Plans to rehabilitate irrigation networks and install water-saving systems such as solar-powered drip irrigation are priorities for regional authorities and the transitional government, Dr. Aloush said. But those projects require financing and time that farming families do not have in the midst of the current crisis.

Households are employing desperate coping mechanisms. Many farmers are selling livestock to cover lost incomes, families are reducing the number of daily meals, and rates of malnutrition among children and pregnant women have reportedly risen. FAO senior programme officer Piro Tomaso Perri warned that without enhanced food aid and import capacity, the number of people facing hunger will grow sharply.

Children walk past parched land in a farming area of Syria

Syria has increased wheat imports, including shipments from Russia, to fill gaps in domestic supply, but those measures are costly and may not be sufficient to stabilize prices or ensure access for the poorest households. Aid agencies say that both immediate assistance — food distributions, subsidies and cash transfers — and investments in resilient water and agricultural infrastructure will be required to avert deeper food insecurity.

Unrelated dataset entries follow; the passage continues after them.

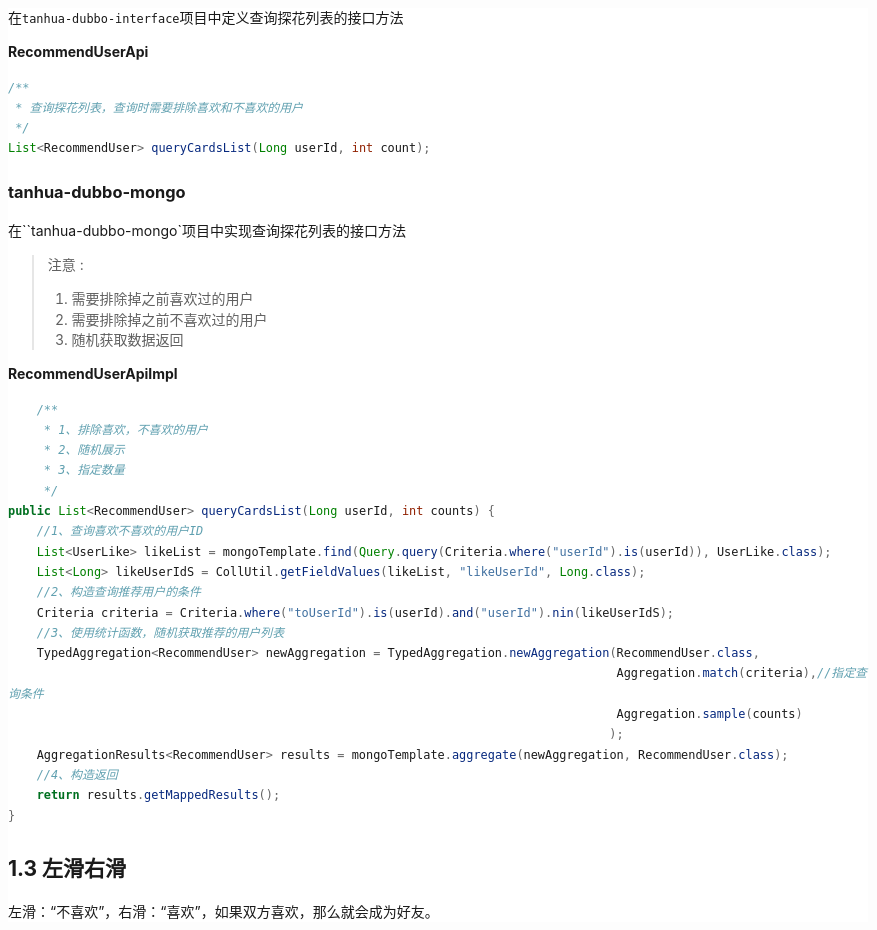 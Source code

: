 在`tanhua-dubbo-interface`项目中定义查询探花列表的接口方法

**RecommendUserApi**

```java
/**
 * 查询探花列表，查询时需要排除喜欢和不喜欢的用户
 */
List<RecommendUser> queryCardsList(Long userId, int count);
```

### tanhua-dubbo-mongo

在``tanhua-dubbo-mongo`项目中实现查询探花列表的接口方法

> 注意 :
>
> 1. 需要排除掉之前喜欢过的用户
> 2. 需要排除掉之前不喜欢过的用户
> 3. 随机获取数据返回

**RecommendUserApiImpl**

```java
    /**
     * 1、排除喜欢，不喜欢的用户
     * 2、随机展示
     * 3、指定数量
     */
public List<RecommendUser> queryCardsList(Long userId, int counts) {
    //1、查询喜欢不喜欢的用户ID
    List<UserLike> likeList = mongoTemplate.find(Query.query(Criteria.where("userId").is(userId)), UserLike.class);
    List<Long> likeUserIdS = CollUtil.getFieldValues(likeList, "likeUserId", Long.class);
    //2、构造查询推荐用户的条件
    Criteria criteria = Criteria.where("toUserId").is(userId).and("userId").nin(likeUserIdS);
    //3、使用统计函数，随机获取推荐的用户列表
    TypedAggregation<RecommendUser> newAggregation = TypedAggregation.newAggregation(RecommendUser.class,
                                                                                     Aggregation.match(criteria),//指定查询条件
                                                                                     Aggregation.sample(counts)
                                                                                    );
    AggregationResults<RecommendUser> results = mongoTemplate.aggregate(newAggregation, RecommendUser.class);
    //4、构造返回
    return results.getMappedResults();
}
```

## 1.3 左滑右滑

左滑：“不喜欢”，右滑：“喜欢”，如果双方喜欢，那么就会成为好友。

For many Syrians who depend on the land, the outlook is stark and immediate. "If the price of bread rises again, this will be a big problem. The most important thing is bread," said Sanaa Mahamid. Farmers like Haddad and households across the country say they have little choice but to wait for rain while international and domestic actors try to keep food on tables and farmers on their land.